> **Stored data**:
□ □ □ □ □ □ □

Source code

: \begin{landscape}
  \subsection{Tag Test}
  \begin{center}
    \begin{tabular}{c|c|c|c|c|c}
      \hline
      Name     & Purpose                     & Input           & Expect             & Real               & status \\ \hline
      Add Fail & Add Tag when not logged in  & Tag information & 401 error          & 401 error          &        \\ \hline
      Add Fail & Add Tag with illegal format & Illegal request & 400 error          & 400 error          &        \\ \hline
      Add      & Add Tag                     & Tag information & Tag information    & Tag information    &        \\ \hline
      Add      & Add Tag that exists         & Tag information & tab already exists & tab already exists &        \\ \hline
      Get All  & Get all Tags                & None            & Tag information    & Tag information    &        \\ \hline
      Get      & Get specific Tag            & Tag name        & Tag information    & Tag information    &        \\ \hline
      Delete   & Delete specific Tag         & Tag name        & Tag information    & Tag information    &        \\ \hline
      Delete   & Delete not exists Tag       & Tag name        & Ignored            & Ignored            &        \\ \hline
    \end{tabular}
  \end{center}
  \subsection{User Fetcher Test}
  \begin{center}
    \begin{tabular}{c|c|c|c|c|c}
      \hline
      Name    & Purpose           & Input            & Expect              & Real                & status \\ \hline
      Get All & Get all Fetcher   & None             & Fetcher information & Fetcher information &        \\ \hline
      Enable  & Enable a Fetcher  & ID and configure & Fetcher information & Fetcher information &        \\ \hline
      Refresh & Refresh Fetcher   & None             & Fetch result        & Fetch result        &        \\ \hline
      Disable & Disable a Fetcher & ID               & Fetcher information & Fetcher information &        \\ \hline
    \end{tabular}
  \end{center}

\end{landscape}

□ □ □ □ □ □ □

When you reach the line holding "Add Fail & Add Tag when" in the records above, begin reproducing exactly, stop after the line holding "Add Fail & Add Tag with", and output nothing else.

> **Response**:
      Add Fail & Add Tag when not logged in  & Tag information & 401 error          & 401 error          &        \\ \hline
      Add Fail & Add Tag with illegal format & Illegal request & 400 error          & 400 error          &        \\ \hline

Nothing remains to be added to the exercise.